This unit provides an introduction to topics in social epistemology.

Texts and Courses


  • Epistemology (upper level undergraduate)

Assigned Texts

  • Townley, Cynthia (2011). A Defense of Ignorance: Its Value for Knowers and Roles in Feminist and Social Epistemologies. Lexington Books. chs. 1-3.
  • Hardwig, John (1985). "Epistemic dependence". Journal of Philosophy 82 (7):335-349.
  • Fricker, Miranda (2003). "Epistemic injustice and a role for virtue in the politics of knowing". Metaphilosophy 34 (1/2):154-173.
  • Fricker, Miranda (2007). Epistemic Injustice: Power and the Ethics of Knowing. Oxford University Press. ch. 7.
  • Maitra, Ishani (2010). "The nature of epistemic injustice". Philosophical Books 51 (4):195-211.
  • Mills, Charles (2007). "White Ignorance". In Shannon Sullivan Nancy Tuana (ed.), Race and Epistemologies of Ignorance. State Univ of New York Pr 11-38.
  • Spelman, Elizabeth V. (2007). "Managing ignorance". In Shannon Sullivan Nancy Tuana (ed.), Race and Epistemologies of Ignorance. 119-31.

Recommended Schedule

Day Topic Reading
1 Epistemic Interdependence Townley, A Defense of Ignorance, ch. 1; Hardwig, “Epistemic Dependence”
2 Epistemic Interdependence Townley, A Defense of Ignorance, ch. 2
3 Epistemic Injustice Fricker, “Epistemic Injustice and a Role for Virtue”
4 Epistemic Injustice Fricker, Epistemic Injustice, ch. 7
5 Epistemic Injustice Maitra, “The Nature of Epistemic Injustice”
6 Ignorance Mills, “White Ignorance”
7 Ignorance Spelman, “Managing Ignorance”
8 Ignorance Townley, A Defense of Ignorance, ch. 3

Background Information

The suggested unit would be appropriate to include in an upper-level undergraduate epistemology survey class. Its subject matter is social epistemology, but with an emphasis on topics other than testimony and disagreement, which tend to dominate that literature in mainstream outlets. Three sub-topics are covered in the unit: epistemic interdependence, epistemic injustice, and ignorance.

The first three readings introduce and elaborate upon the theme that our epistemic lives are irremediably social, and hence so must be our epistemology.

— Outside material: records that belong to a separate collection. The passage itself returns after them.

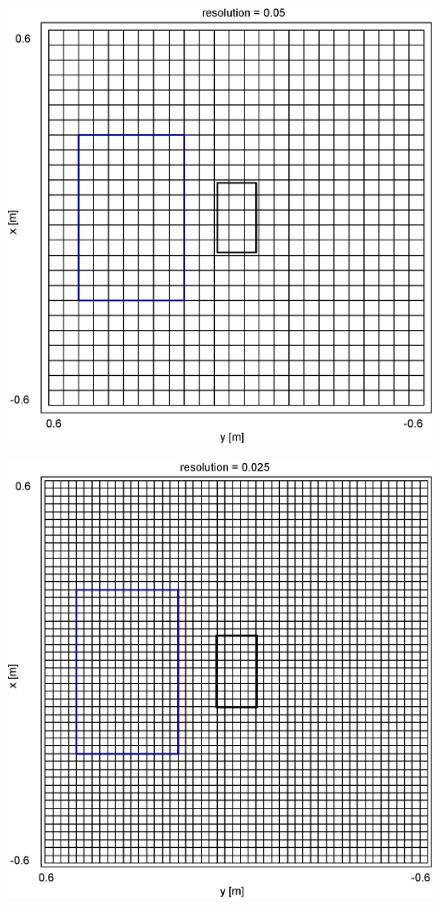 \documentclass[main]{subfiles}
\begin{document}
\begin{figure}[H]
  \centering
  \includegraphics[width = 100 mm]{graph/grid/0.05.eps}
\end{figure}
\begin{figure}[H]
  \centering
  \includegraphics[width = 100 mm]{graph/grid/0.025.eps}
\end{figure}
\end{document}
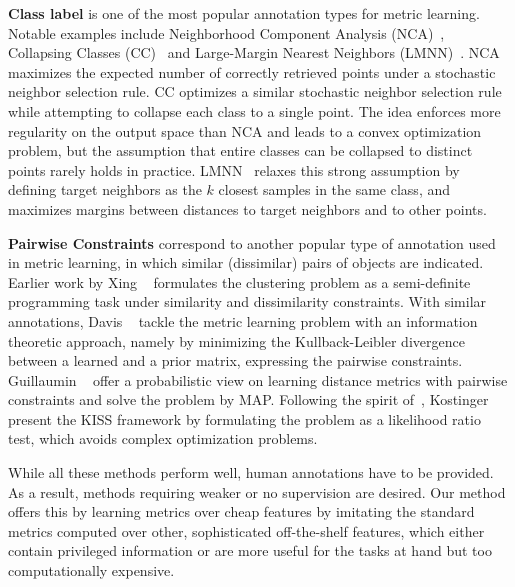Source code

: \documentclass[10pt,twocolumn,letterpaper]{article}
\begin{document}
\textbf{Class label} is one of the most popular annotation types for
metric learning. 
Notable examples include Neighborhood Component Analysis (NCA)~\cite{NCA:2004}, 
Collapsing Classes (CC)~\cite{class:clapse:nips05} and Large-Margin 
Nearest Neighbors (LMNN)~\cite{max:margin:knn}. NCA maximizes the expected 
number of correctly retrieved points under a stochastic neighbor selection
rule. CC optimizes a similar stochastic neighbor selection rule while
attempting to collapse each class to a single point. The idea enforces
more regularity on the output space than NCA and leads to a convex
optimization problem, but the assumption that entire classes can be
collapsed to distinct points rarely holds in practice.
LMNN~\cite{max:margin:knn} relaxes this strong assumption by defining
target neighbors as the $k$ closest samples in the same class, and
maximizes margins between distances to target neighbors and to other
points.

\textbf{Pairwise Constraints} correspond to another popular type of
annotation used in metric learning, in which similar (dissimilar)
pairs of objects are indicated. Earlier work by Xing
\etal~\cite{metric:nips03} formulates the clustering problem as a
semi-definite programming task under similarity and dissimilarity
constraints. With similar annotations, Davis
\etal~\cite{ml:information:07} tackle the metric learning problem with
an information theoretic approach, namely by minimizing the
Kullback-Leibler divergence between a learned and a prior matrix,
expressing the pairwise constraints. Guillaumin
\etal~\cite{ml:face:09} offer a probabilistic view on learning
distance metrics with pairwise constraints and solve the problem by
MAP. Following the spirit of~\cite{ml:information:07, ml:face:09},
Kostinger \etal \cite{large:scale:metric:cvpr12} present the KISS
framework by formulating the problem as a likelihood ratio test, which
avoids complex optimization problems.  

While all these methods perform well, human annotations have to be
provided. As a result, methods requiring weaker or no supervision are
desired. Our method offers this by learning metrics over
cheap features by imitating the standard metrics computed over other, sophisticated 
off-the-shelf features, which either contain privileged information or are more
useful for the tasks at hand but too computationally expensive.
\end{document}
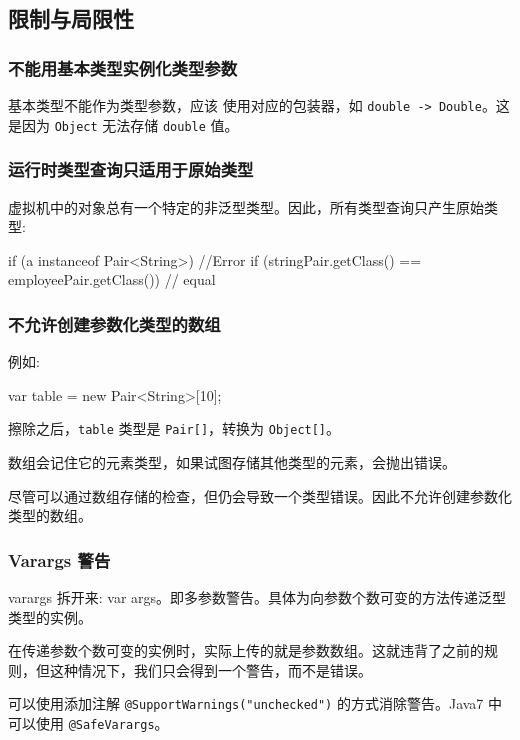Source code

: \subsection{限制与局限性}

\subsubsection*{不能用基本类型实例化类型参数}

基本类型不能作为类型参数，应该 使用对应的包装器，如 \texttt{double -> Double}。这是因为 \texttt{Object} 无法存储 \texttt{double} 值。

\subsubsection*{运行时类型查询只适用于原始类型}

虚拟机中的对象总有一个特定的非泛型类型。因此，所有类型查询只产生原始类型:

\begin{Java}
if (a instanceof Pair<String>) //Error
if (stringPair.getClass() == employeePair.getClass()) // equal
\end{Java}

\subsubsection*{不允许创建参数化类型的数组}

例如:
\begin{Java}
var table = new Pair<String>[10];
\end{Java}

擦除之后，\texttt{table} 类型是 \texttt{Pair[]}，转换为 \texttt{Object[]}。

数组会记住它的元素类型，如果试图存储其他类型的元素，会抛出错误。

尽管可以通过数组存储的检查，但仍会导致一个类型错误。因此不允许创建参数化类型的数组。

\subsubsection*{Varargs 警告}

varargs 拆开来: var args。即多参数警告。具体为向参数个数可变的方法传递泛型类型的实例。

在传递参数个数可变的实例时，实际上传的就是参数数组。这就违背了之前的规则，但这种情况下，我们只会得到一个警告，而不是错误。

可以使用添加注解 \texttt{@SupportWarnings("unchecked")} 的方式消除警告。Java7 中可以使用 \texttt{@SafeVarargs}。

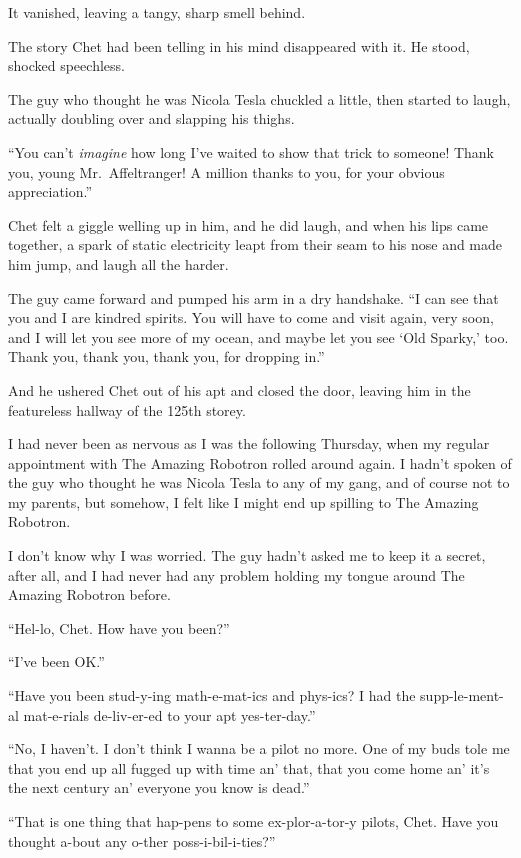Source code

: It vanished, leaving a tangy, sharp smell behind.

The story Chet had been telling in his mind disappeared with it. He
stood, shocked speechless.

The guy who thought he was Nicola Tesla chuckled a little, then
started to laugh, actually doubling over and slapping his thighs.

``You can't \emph{imagine} how long I've waited to show that trick to someone! 
Thank you, young Mr.~Affeltranger! A million thanks to you, for your obvious 
appreciation.''

Chet felt a giggle welling up in him, and he did laugh, and when
his lips came together, a spark of static electricity leapt from
their seam to his nose and made him jump, and laugh all the
harder.

The guy came forward and pumped his arm in a dry handshake.
``I can see that you and I are kindred spirits. You will have to come and visit 
again, very soon, and I will let you see more of my ocean, and maybe let you 
see `Old Sparky,' too. Thank you, thank you, thank you, for dropping in.''

And he ushered Chet out of his apt and closed the door, leaving him
in the featureless hallway of the 125th storey.

\tb

I had never been as nervous as I was the following Thursday, when
my regular appointment with The Amazing Robotron rolled around
again. I hadn't spoken of the guy who thought he was Nicola Tesla
to any of my gang, and of course not to my parents, but somehow, I
felt like I might end up spilling to The Amazing Robotron.

I don't know why I was worried. The guy hadn't asked me to keep it
a secret, after all, and I had never had any problem holding my
tongue around The Amazing Robotron before.

``Hel-lo, Chet. How have you been?''

``I've been OK.''

``Have you been stud-y-ing math-e-mat-ics and phys-ics? I had the 
supp-le-ment-al mat-e-rials de-liv-er-ed to your apt yes-ter-day.''

``No, I haven't. I don't think I wanna be a pilot no more. One of my buds tole 
me that you end up all fugged up with time an' that, that you come home an' 
it's the next century an' everyone you know is dead.''

``That is one thing that hap-pens to some ex-plor-a-tor-y pilots, Chet. Have 
you thought a-bout any o-ther poss-i-bil-i-ties?''

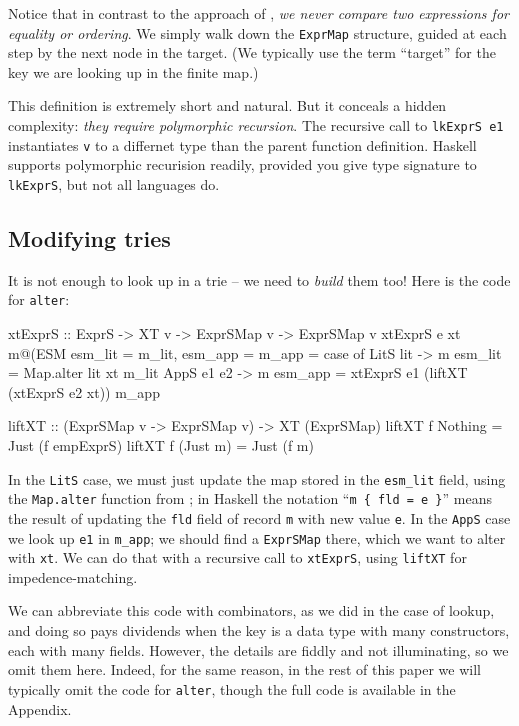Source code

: \documentclass[acmsmall]{acmart}
\theoremstyle{theorem}
\theoremstyle{definition}
\theoremstyle{remark}
\begin{document}
Notice that in contrast to the approach of , \emph{we never compare two expressions
for equality or ordering}.  We simply walk down the \lstinline{ExprMap} structure, guided
at each step by the next node in the target.  (We typically use the term ``target'' for the
key we are looking up in the finite map.)

This definition is extremely short and natural. But it conceals a hidden
complexity: \emph{they require polymorphic recursion}. The recursive call to \lstinline{lkExprS e1}
instantiates \lstinline{v} to a differnet type than the parent function definition.
Haskell supports polymorphic recurision readily, provided you give type signature to
\lstinline{lkExprS}, but not all languages do.

\subsection{Modifying tries}

It is not enough to look up in a trie -- we need to \emph{build} them too!
Here is the code for \lstinline{alter}:
\begin{code}
xtExprS  :: ExprS -> XT v -> ExprSMap v -> ExprSMap v
xtExprS e xt m@(ESM { esm_lit = m_lit, esm_app = m_app }
  = case of
      LitS lit   -> m { esm_lit = Map.alter lit xt m_lit }
      AppS e1 e2 -> m { esm_app = xtExprS e1 (liftXT (xtExprS e2 xt)) m_app }

liftXT :: (ExprSMap v -> ExprSMap v) -> XT (ExprSMap)
liftXT f Nothing  = Just (f empExprS)
liftXT f (Just m) = Just (f m)
\end{code}
In the \lstinline{LitS} case, we must just update the map stored in the \lstinline{esm_lit} field,
using the \lstinline{Map.alter} function from ;
in Haskell the notation ``\lstinline|m { fld = e }|'' means the result
of updating the \lstinline{fld} field of record \lstinline{m} with new value \lstinline{e}.
In the \lstinline{AppS} case we look up \lstinline{e1} in \lstinline{m_app};
we should find a \lstinline{ExprSMap} there, which we want to alter with \lstinline{xt}.
We can do that with a recursive call to \lstinline{xtExprS}, using \lstinline{liftXT}
for impedence-matching.

We can abbreviate this code with combinators, as we did in the case of
lookup, and doing so pays dividends when the key is a data type with
many constructors, each with many fields.  However, the details are
fiddly and not illuminating, so we omit them here.  Indeed, for the
same reason, in the rest of this paper we will typically omit the code
for \lstinline{alter}, though the full code is available in the
Appendix.
\end{document}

Townley does an especially nice job of making this case, and of showing how this introduces problems and issues into epistemology that we might have thought were only proper to social and political philosophy. Along the way, she also argues for the epistemic importance, and the social benefits, of ignorance.

The next few readings explore Miranda Fricker’s excellent work on one of those social/political problems that a genuinely social epistemology must deal with: epistemic injustice. This phenomenon occurs when a hearer grants too little credibility to a speaker on account of the influence of a pernicious stereotype on her (the hearer).

The final group of readings focuses on a particular sort of social ill that can be caused by widespread and motivated ignorance. Charles Mills iconically made the case that white supremacy is undergirded by a determined and, in some cases, epistemically and morally culpable, ignorance about the realities of the lives and history of people of color. Spelman articulates those ideas further, and Townley wraps up the unit by discussing all three topics in her chapter on institutional epistemic dependence.